Spokesmen for the government and police did not reply to multiple requests for comment last week. A spokeswoman for the Ministry of Foreign Affairs said she had no information about the latest cases or any recent efforts to bring wanted dissidents back to Thailand, but added that the government followed all applicable laws and procedures.
But activists and rights groups say the latest repatriation and disappearances may portend more to come and have made dissidents in neighboring countries ever more vigilant.
“The Thai government has stepped up pressure more and more, and it seems that now it has reached the point that neighboring governments surrender,” said Sunai Phasuk, a senior researcher for Human Rights Watch.
“We have learned that the remaining activists in Lao have received warnings that there could be a new round of attempts to arrest them by Thai authorities. They have been told to move their location. As for activists in Cambodia, they have been told to lay low and stop any political activity,” he said.
The number of self-exiled dissidents in the region is hard to pin down. While some keep a high profile online, others choose to keep quiet.
Sunai said there were likely more than 20 in Laos, about half of them with open cases for lèse majesté, sedition or security related crimes. Yammy put the number at over 30.
Snea Thinsan, founder of the U.S.-based Thai Alliance for Human Rights, said there may be more than 100 in Laos, along with a handful in Cambodia, Malaysia and Vietnam.
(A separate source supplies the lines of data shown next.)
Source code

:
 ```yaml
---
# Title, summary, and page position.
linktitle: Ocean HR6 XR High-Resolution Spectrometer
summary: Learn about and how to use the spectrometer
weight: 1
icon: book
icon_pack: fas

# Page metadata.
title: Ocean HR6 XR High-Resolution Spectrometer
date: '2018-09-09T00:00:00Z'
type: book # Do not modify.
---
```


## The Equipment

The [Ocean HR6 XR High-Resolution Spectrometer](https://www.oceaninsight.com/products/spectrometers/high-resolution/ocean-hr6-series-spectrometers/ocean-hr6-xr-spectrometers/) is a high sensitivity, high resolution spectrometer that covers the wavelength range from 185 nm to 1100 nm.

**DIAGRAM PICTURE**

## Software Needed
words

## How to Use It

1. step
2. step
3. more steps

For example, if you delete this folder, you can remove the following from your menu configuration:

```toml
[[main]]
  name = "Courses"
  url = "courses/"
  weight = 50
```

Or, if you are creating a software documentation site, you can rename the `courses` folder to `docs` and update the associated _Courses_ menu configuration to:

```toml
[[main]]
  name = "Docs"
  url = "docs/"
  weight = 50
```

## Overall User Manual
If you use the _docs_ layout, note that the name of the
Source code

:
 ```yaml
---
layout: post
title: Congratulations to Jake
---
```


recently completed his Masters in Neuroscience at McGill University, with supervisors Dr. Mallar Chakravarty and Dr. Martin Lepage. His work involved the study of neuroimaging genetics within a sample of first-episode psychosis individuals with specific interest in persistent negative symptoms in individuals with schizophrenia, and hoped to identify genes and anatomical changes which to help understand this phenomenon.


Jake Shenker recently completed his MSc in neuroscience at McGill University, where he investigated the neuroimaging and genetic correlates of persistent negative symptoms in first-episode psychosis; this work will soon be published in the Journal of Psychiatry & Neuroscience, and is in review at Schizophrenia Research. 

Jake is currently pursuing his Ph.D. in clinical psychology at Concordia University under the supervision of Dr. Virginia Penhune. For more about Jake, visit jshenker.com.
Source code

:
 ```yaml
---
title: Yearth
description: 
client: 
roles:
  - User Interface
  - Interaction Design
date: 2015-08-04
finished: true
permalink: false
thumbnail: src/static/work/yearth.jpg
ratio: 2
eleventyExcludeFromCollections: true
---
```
He said the news of the past few weeks has sent them deeper underground and scrambling to find asylum farther afield, especially the most outspoken among them.
“All these vocal ones, the…active ones, know that their lives are in danger, they could be the next victim,” he said. “So that means, especially now, they are doing every way they can to really leave the country, leave Laos.”
Those who can are trying to leave the region altogether, worried that nowhere in Southeast Asia is safe any longer. Malaysia deported Praphan Pipithnamporn on May 10 even after she had applied for asylum with the UNHCR, the U.N.’s refugee agency; her lawyer said the country accorded her none of the due process she was owed under its international treaty obligations.
Snea said a prominent Thai activist in Cambodia left for the Middle East a few weeks ago after a senior Cambodian official told him his government could not resist mounting pressure from Thailand to send him back much longer. Yammy said she and her band mates were recently told by a senior official with an international organization in Bangkok that they may be targeted this week, and that they were working with a team of lawyers to land asylum in Europe.
While many of the activists are UDD members, some support and promote the Organization for Thai Federation, which would like to turn Thailand into a federated republic shorn of its constitutional monarchy.
Even questioning the monarchy’s position is a high-risk gamble in Thailand, where tough lèse majesté laws place the royal palace beyond reproach. The junta’s top leaders have branded group members separatists and “traitors” and a threat to national security.
But Sunai said their modus operandi has been peaceful.
“They haven’t committed any act of violence at all, so therefore this is still within the bounds of free expression,” he said.
Before fleeing to Malaysia in January, Praphan had been arrested for wearing a T-shirt bearing the Organization for Thai Federation’s logo and handing out leaflets at a Bangkok shopping mall.
Snea said a few dissidents in exile have espoused more extreme tactics but added that all should be afforded due process.
“They may have [made] mistakes, they may have done something illegal, OK. When you catch them, then bring them to justice, fair trial, open trial,” he said.